Data shown:
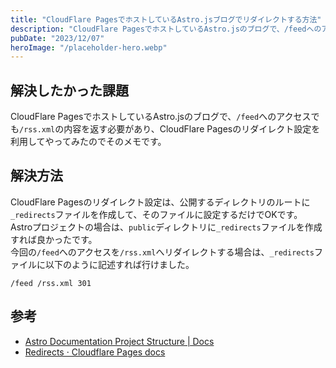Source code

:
 ```yaml
---
title: "CloudFlare PagesでホストしているAstro.jsブログでリダイレクトする方法"
description: "CloudFlare PagesでホストしているAstro.jsのブログで、/feedへのアクセスに/rss.xmlの内容を返す必要があり、CloudFlare Pagesのリダイレクト設定を利用してやってみたのでそのメモです。"
pubDate: "2023/12/07"
heroImage: "/placeholder-hero.webp"
---
```


## 解決したかった課題

CloudFlare PagesでホストしているAstro.jsのブログで、`/feed`へのアクセスでも`/rss.xml`の内容を返す必要があり、CloudFlare Pagesのリダイレクト設定を利用してやってみたのでそのメモです。

## 解決方法

CloudFlare Pagesのリダイレクト設定は、公開するディレクトリのルートに`_redirects`ファイルを作成して、そのファイルに設定するだけでOKです。  
Astroプロジェクトの場合は、`public`ディレクトリに`_redirects`ファイルを作成すれば良かったです。  
今回の`/feed`へのアクセスを`/rss.xml`へリダイレクトする場合は、`_redirects`ファイルに以下のように記述すれば行けました。

```_redirects
/feed /rss.xml 301
```

## 参考

- [Astro Documentation Project Structure | Docs](https://docs.astro.build/en/core-concepts/project-structure/)
- [Redirects · Cloudflare Pages docs](https://developers.cloudflare.com/pages/platform/redirects/)
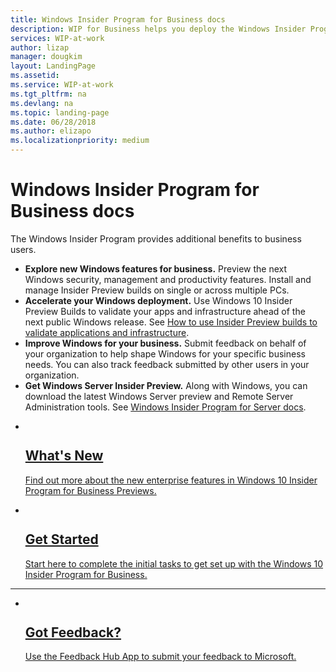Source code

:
 ```yaml
---
title: Windows Insider Program for Business docs
description: WIP for Business helps you deploy the Windows Insider Program in your enterprise. The docs cover the new enterprise features we'd like you to test and describes how to do the most common tasks. If you are an administrator or a user in a business environment, you're in the right place. 
services: WIP-at-work
author: lizap
manager: dougkim
layout: LandingPage
ms.assetid: 
ms.service: WIP-at-work
ms.tgt_pltfrm: na
ms.devlang: na
ms.topic: landing-page
ms.date: 06/28/2018
ms.author: elizapo
ms.localizationpriority: medium
---
```

# Windows Insider Program for Business docs

The Windows Insider Program provides additional benefits to business users. 
* __Explore new Windows features for business.__ Preview the next Windows security, management and productivity features. Install and manage Insider Preview builds on single or across multiple PCs. 
* __Accelerate your Windows deployment.__ Use Windows 10 Insider Preview Builds to validate your apps and infrastructure ahead of the next public Windows release. See [How to use Insider Preview builds to validate applications and infrastructure](https://insider.windows.com/en-us/for-business-getting-started/#explore). 
* __Improve Windows for your business.__ Submit feedback on behalf of your organization to help shape Windows for your specific business needs. You can also track feedback submitted by other users in your organization. 
* __Get Windows Server Insider Preview.__ Along with Windows, you can download the latest Windows Server preview and Remote Server Administration tools. See [Windows Insider Program for Server docs](https://docs.microsoft.com/en-us/windows-insider/at-work/).

<ul class="cardsF panelContent">
    <li>
        <a href="wip-4-biz-whats-new.md">
        <div class="cardSize">
            <div class="cardPadding">
                <div class="card">
                    <div class="cardImageOuter">
                        <div class="cardImage">
                            <img src="https://docs.microsoft.com/media/common/i_whats-new.svg" alt="" />
                        </div>
                    </div>
                    <div class="cardText">
                        <h2>What's New</h2>
                <p>Find out more about the new enterprise features in Windows 10 Insider Program for Business Previews.</p>
                    </div>
                </div>
            </div>
        </div>
        </a>
    </li>
    <li>
        <a href="wip-4-biz-get-started.md">
        <div class="cardSize">
            <div class="cardPadding">
                <div class="card">
                    <div class="cardImageOuter">
                        <div class="cardImage">
                            <img src="https://docs.microsoft.com/media/common/i_get-started.svg" alt="" />
                        </div>
                    </div>
                    <div class="cardText">
                        <h2>Get Started</h2>
                <p>Start here to complete the initial tasks to get set up with the Windows 10 Insider Program for Business.</p>
                    </div>
                </div>
            </div>
        </div>
        </a>
    </li>
</ul>

---

<ul class="cardsF panelContent cols cols2">
    <li>
        <a href="https://docs.microsoft.com/en-us/windows-insider/at-work-pro/wip-4-biz-feedback-hub">
        <div class="cardSize">
            <div class="cardPadding">
                <div class="card">
                    <div class="cardImageOuter">
                        <div class="cardImage">
                            <img src="https://docs.microsoft.com/media/common/i_feedback.svg" alt="" />
                        </div>
                    </div>
                    <div class="cardText">
                        <h2>Got Feedback?</h2>
                <p>Use the Feedback Hub App to submit your feedback to Microsoft.</p>
                    </div>
                </div>
            </div>
        </div>
        </a>
    </li> 
</ul>
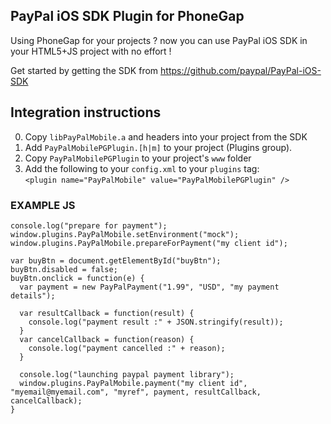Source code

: PayPal iOS SDK Plugin for PhoneGap
---------------------------------

Using PhoneGap for your projects ? now you can use PayPal  iOS SDK in your HTML5+JS project with no effort !

Get started by getting the SDK from https://github.com/paypal/PayPal-iOS-SDK

Integration instructions
------------------------
0. Copy `libPayPalMobile.a` and headers into your project from the SDK
1. Add `PayPalMobilePGPlugin.[h|m]` to your project (Plugins group).  
2. Copy `PayPalMobilePGPlugin` to your project's `www` folder   
3. Add the following to your `config.xml` to your `plugins` tag:  
`<plugin name="PayPalMobile" value="PayPalMobilePGPlugin" />`

### EXAMPLE JS

```
console.log("prepare for payment");
window.plugins.PayPalMobile.setEnvironment("mock");
window.plugins.PayPalMobile.prepareForPayment("my client id");

var buyBtn = document.getElementById("buyBtn");
buyBtn.disabled = false;
buyBtn.onclick = function(e) {
  var payment = new PayPalPayment("1.99", "USD", "my payment details");
  
  var resultCallback = function(result) {
    console.log("payment result :" + JSON.stringify(result));
  }
  var cancelCallback = function(reason) {
    console.log("payment cancelled :" + reason);
  }
  
  console.log("launching paypal payment library");
  window.plugins.PayPalMobile.payment("my client id", "myemail@myemail.com", "myref", payment, resultCallback, cancelCallback);
}
```
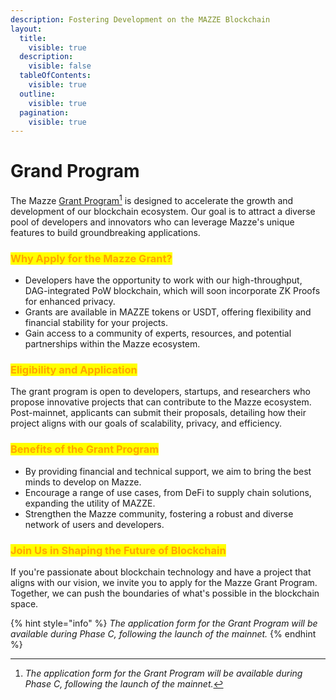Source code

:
 ```yaml
---
description: Fostering Development on the MAZZE Blockchain
layout:
  title:
    visible: true
  description:
    visible: false
  tableOfContents:
    visible: true
  outline:
    visible: true
  pagination:
    visible: true
---
```


# Grand Program

The Mazze [Grant Program](#user-content-fn-1)[^1] is designed to accelerate the growth and development of our blockchain ecosystem. Our goal is to attract a diverse pool of developers and innovators who can leverage Mazze's unique features to build groundbreaking applications.

### <mark style="color:orange;">**Why Apply for the Mazze Grant?**</mark>

* Developers have the opportunity to work with our high-throughput, DAG-integrated PoW blockchain, which will soon incorporate ZK Proofs for enhanced privacy.
* Grants are available in MAZZE tokens or USDT, offering flexibility and financial stability for your projects.
* Gain access to a community of experts, resources, and potential partnerships within the Mazze ecosystem.

### <mark style="color:orange;">**Eligibility and Application**</mark>

The grant program is open to developers, startups, and researchers who propose innovative projects that can contribute to the Mazze ecosystem. Post-mainnet, applicants can submit their proposals, detailing how their project aligns with our goals of scalability, privacy, and efficiency.

### <mark style="color:orange;">**Benefits of the Grant Program**</mark>

* By providing financial and technical support, we aim to bring the best minds to develop on Mazze.
* Encourage a range of use cases, from DeFi to supply chain solutions, expanding the utility of MAZZE.
* Strengthen the Mazze community, fostering a robust and diverse network of users and developers.

### <mark style="color:orange;">**Join Us in Shaping the Future of Blockchain**</mark>

If you're passionate about blockchain technology and have a project that aligns with our vision, we invite you to apply for the Mazze Grant Program. Together, we can push the boundaries of what's possible in the blockchain space.

{% hint style="info" %}
_The application form for the Grant Program will be available during Phase C, following the launch of the mainnet._
{% endhint %}

[^1]: _The application form for the Grant Program will be available during Phase C, following the launch of the mainnet._
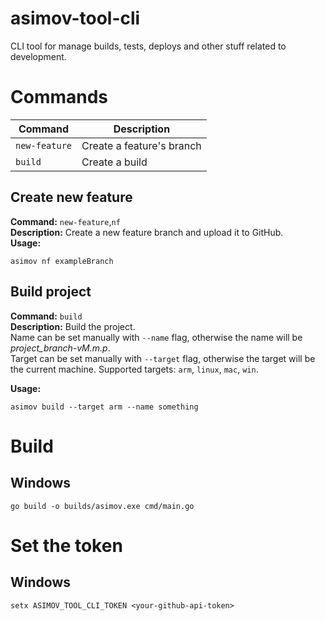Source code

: # asimov-tool-cli
CLI tool for manage builds, tests, deploys and other stuff related to development.

# Commands
| Command     | Description                |
|-------------|----------------------------|
| `new-feature` | Create a feature's branch |
| `build`       | Create a build |

## Create new feature
**Command:** `new-feature`,`nf`  
**Description:** Create a new feature branch and upload it to GitHub.  
**Usage:**
```
asimov nf exampleBranch
```
## Build project
**Command:** `build`  
**Description:** Build the project.   
Name can be set manually with `--name` flag, otherwise the name will be _project_branch-vM.m.p_.  
Target can be set manually with `--target` flag, otherwise the target will be the current machine. Supported targets: `arm`, `linux`, `mac`, `win`.

**Usage:** 
```
asimov build --target arm --name something
```
# Build
## Windows
```
go build -o builds/asimov.exe cmd/main.go
```

# Set the token
## Windows
```
setx ASIMOV_TOOL_CLI_TOKEN <your-github-api-token>
```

Required work: The answer consists of every line above in which the word "diverse" occurs.

Exercise output:
The Mazze [Grant Program](#user-content-fn-1)[^1] is designed to accelerate the growth and development of our blockchain ecosystem. Our goal is to attract a diverse pool of developers and innovators who can leverage Mazze's unique features to build groundbreaking applications.
* Strengthen the Mazze community, fostering a robust and diverse network of users and developers.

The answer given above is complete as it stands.